A protestor wears stickers on his face during a Tax Day demonstration in New York City. Dozens of protesters demonstrated against loopholes that allow banks and corporations to pay lower income taxes than most individual filers.“A protestor wears stickers on his face during a Tax Day demonstration in New York City. Dozens of protesters demonstrated against loopholes that allow banks and corporations to pay lower income taxes than most individual filers.Justin Sullivan/Getty Images

In a series of semi-recent decisions, the U.S. Supreme Court has come to the grand conclusion that corporations are more or less people in the eyes of the law. As such, they have certain legal rights and protections. Just like you and me, they also have taxes to pay. It appears, however, that companies may be a little better than us regular folks at finding ways to cut down what they owe Uncle Sam at the end of the year.

The corporate income tax has been in place in the United States since 1909, the same year that the government decided once and for all to keep taking a piece of taxpayers’ income for the public coffers. The tax derives from the power that was granted to Congress when the 16th Amendment was ratified four years later. It states that "Congress shall have power to lay and collect taxes on incomes, from whatever source derived, without apportionment among the several States, and without regard to any census or enumeration." In those early days, individual and business taxes were used largely to fund U.S. involvement in wars.

Today, the federal tax rate for businesses is the highest in the developed world, at as much as 35 percent. But not all income is considered "taxable" under the law. This is a shadowy, grey area that businesses often take advantage of to reduce their bills [sources: Tax Analysts, KPMG].

Trimming Corporate Tax Bills

Unlike individual taxes, corporate income taxes are levied on net, not gross, income. In other words, the tax man gets a piece of a business’ profits — and not a piece of the total amount of money that the business brought in — during a current year. The tax is also limited to actual corporations and doesn’t include other business entities like partnerships, sole proprietorships and some closely held companies [sources: Norton, Bartlett].

Those companies that do pay the corporate income tax pay it only on money "made" in the United States. A wide range of some of the best-known businesses in the country — a group that includes Apple, Microsoft and GE — reportedly skirt that responsibility by dumping money into offshore havens where it’s taxed at a lesser rate. This scheme is commonly referred to as tax inversion [sources: Dizard, Norton, Bartlett].

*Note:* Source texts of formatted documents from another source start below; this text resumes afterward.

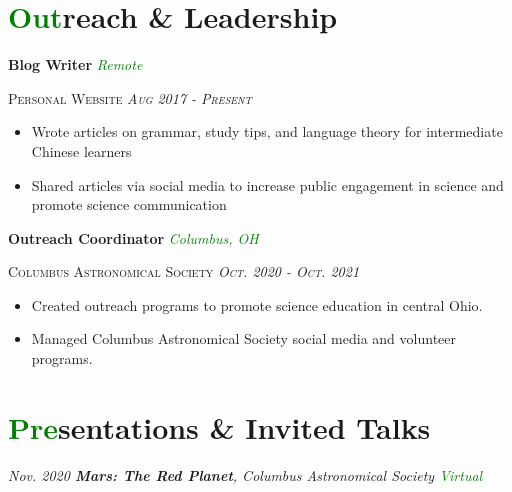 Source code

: \documentclass[11pt]{article}
\begin{document}
\section*{\textcolor{green}{Out}reach \& Leadership}

\noindent \textbf{Blog Writer} \hfill \textcolor{green}{\textit{Remote}}

\noindent \textsc{Personal Website \hfill {\textit{Aug 2017 - Present}}}
\vspace{-2mm}
\begin{itemize}
    \setlength{\itemsep}{0cm}
    \setlength{\parskip}{0cm}
    \addtolength{\leftskip}{-5mm}
    \item Wrote articles on grammar, study tips, and language theory for intermediate Chinese learners
    \item Shared articles via social media to increase public engagement in science and promote
    science communication
\end{itemize}

\noindent \textbf{Outreach Coordinator} \hfill {\textit{\textcolor{green}{Columbus, OH}}}

\noindent \textsc{Columbus Astronomical Society \hfill {\textit{Oct. 2020 - Oct. 2021}}}
\vspace{-2mm}
\begin{itemize}
    \setlength{\itemsep}{0cm}
    \setlength{\parskip}{0cm}
    \addtolength{\leftskip}{-5mm}
    \item Created outreach programs to promote science education in central Ohio.
    \item Managed Columbus Astronomical Society social media and volunteer programs. 
\end{itemize}



\section*{\textcolor{green}{Pre}sentations \& Invited Talks}

\textit{Nov. 2020 \textbf{Mars: The Red Planet}, Columbus Astronomical Society \hfill \textcolor{green}{Virtual}}
\end{document}
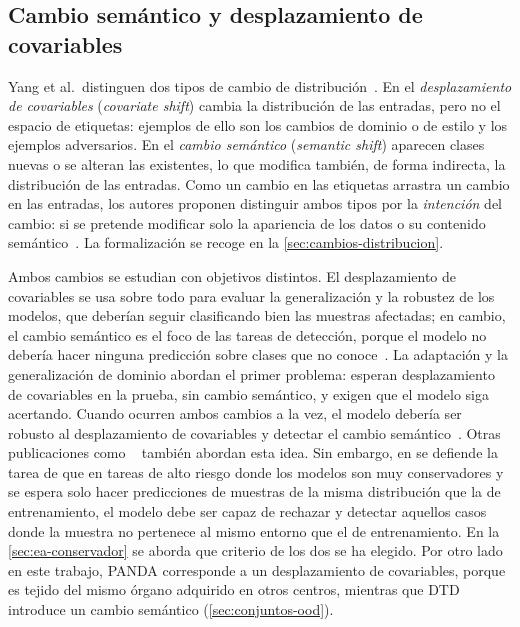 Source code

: \subsection{Cambio semántico y desplazamiento de covariables}\label{sec:ea-shift}

Yang et al.\ distinguen dos tipos de cambio de distribución~\cite{yang2024}. En
el \emph{desplazamiento de covariables} (\textit{covariate shift}) cambia la distribución de las entradas,
pero no el espacio de etiquetas: ejemplos de ello son los cambios de dominio o de
estilo y los ejemplos adversarios. En el \emph{cambio semántico} (\textit{semantic shift}) aparecen clases
nuevas o se alteran las existentes, lo que modifica también, de forma indirecta,
la distribución de las entradas. Como un cambio en las etiquetas arrastra un
cambio en las entradas, los autores proponen distinguir ambos tipos por la
\emph{intención} del cambio: si se pretende modificar solo la apariencia de los
datos o su contenido semántico~\cite{yang2024}. La formalización se recoge en la
\cref{sec:cambios-distribucion}.

Ambos cambios se estudian con objetivos distintos. El desplazamiento de
covariables se usa sobre todo para evaluar la generalización y la robustez de los
modelos, que deberían seguir clasificando bien las muestras afectadas; en cambio,
el cambio semántico es el foco de las tareas de detección, porque el modelo no
debería hacer ninguna predicción sobre clases que no conoce~\cite{yang2024}. La
adaptación y la generalización de dominio abordan el primer problema: esperan
desplazamiento de covariables en la prueba, sin cambio semántico, y exigen que el
modelo siga acertando. Cuando ocurren ambos cambios a la vez, el modelo debería
ser robusto al desplazamiento de covariables y detectar el cambio
semántico~\cite{yang2024}. Otras publicaciones como ~\cite{openood15} también abordan esta idea. Sin embargo, en \cite{zimmerer2022}
se defiende la tarea de que en tareas de alto riesgo donde los modelos son muy conservadores y se espera
solo hacer predicciones de muestras de la misma distribución que la de entrenamiento, el modelo debe ser capaz de rechazar 
y detectar aquellos casos donde la muestra no pertenece al mismo entorno que el de entrenamiento. En la \cref{sec:ea-conservador} se aborda que criterio de los dos se ha elegido.  Por otro lado en este trabajo, PANDA corresponde a un desplazamiento
de covariables, porque es tejido del mismo órgano adquirido en otros centros,
mientras que DTD introduce un cambio semántico (\cref{sec:conjuntos-ood}).

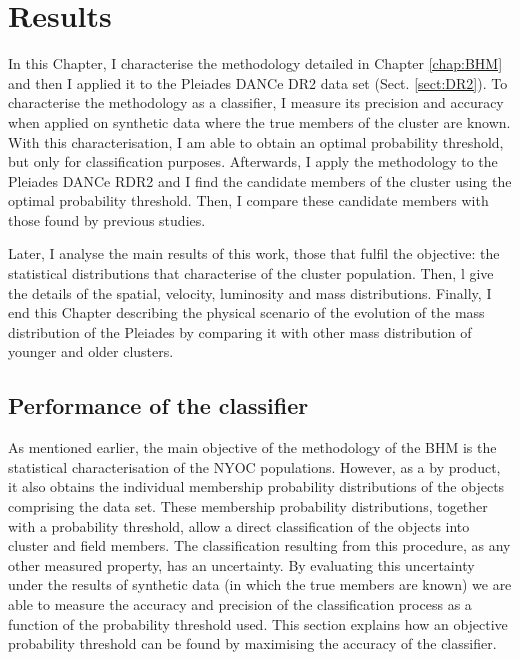 \chapter{Results}
\label{chap:Results}
In this Chapter, I characterise the methodology detailed in Chapter  \ref{chap:BHM} and then I applied it to the Pleiades DANCe DR2 data set (Sect. \ref{sect:DR2}). To characterise the methodology as a classifier, I measure its precision and accuracy when applied on synthetic data where the true members of the cluster are known. With this characterisation, I am able to obtain an optimal probability threshold, but only for classification purposes. Afterwards, I apply the methodology to the Pleiades DANCe RDR2 and I find the candidate members of the cluster using the optimal probability threshold. Then, I compare these candidate members with those found by previous studies.

Later, I analyse the main results of this work, those that fulfil the objective: the statistical distributions that characterise of the cluster population. Then, l give the details of the spatial, velocity, luminosity and mass distributions. Finally, I end this Chapter describing the physical scenario of the evolution of the mass distribution of the Pleiades by comparing it with other mass distribution of younger and older clusters.

\section{Performance of the classifier}
\label{sect:classifier}
As mentioned earlier, the main objective of the methodology of the BHM is the statistical characterisation of the NYOC populations. However, as a by product, it also obtains the individual membership probability distributions of the objects comprising the data set. These membership probability distributions, together with a probability threshold, allow a direct classification of the objects into cluster and field members.  The classification resulting from this procedure, as any other measured property, has an uncertainty. By evaluating this uncertainty under the results of synthetic data (in which the true members are known) we are able to measure the accuracy and precision of the classification process as a function of the probability threshold used. This section explains how an objective probability threshold can be found by maximising the accuracy of the classifier. 

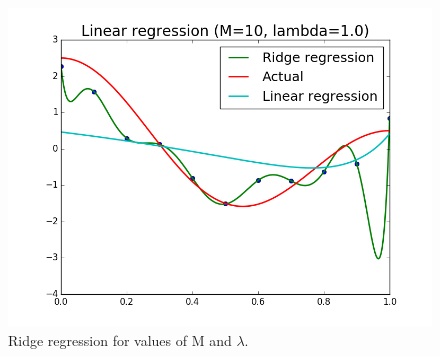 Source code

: \documentclass{article}
\begin{document}
\begin{figure}[width=\linewidth]
\begin{multicols}{2}
  \includegraphics[width=1.2\linewidth]{code/P3/ridge_regression,10,1.png}
\end{multicols}
\caption{Ridge regression for values of M and $\lambda$.}
\end{figure}
\end{document}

The whole system revolves around some pretty fuzzy accounting. Companies use a method called transfer pricing to essentially create transactions between the company and subsidiaries around the globe for the sole purpose of moving profits to more favorable tax environments. Their business operates in the same place and their workers and customers stay where they are. For tax purposes, however, much of the business’ profit is treated as coming from outside the United States [sources: Drucker, Dizard].

Apple, for example, reportedly shifted $30 billion in income to an operation in Ireland over the course of four years. Just how many workers did the iGiant employ over on the Emerald Isle during that time? Zero. The money was taxed by Irish authorities at a rate of 2 percent [sources: Drucker, Dizard].

Some might call that fraud. Others may liken it to an expensive game of three-card monte. Whatever you call it, just keep your voice down. Corporations are just like people: They have feelings too.

The Tax Man Cometh

Think your taxes are too high? The 39.6 percent excise rate for people in the highest income bracket in 2013 pales in comparison to those seen in the early days of federal taxation. Taxpayers coughed up as much as 94 percent of their income in 1944 in order to pay for the World War II effort [source:CBS News].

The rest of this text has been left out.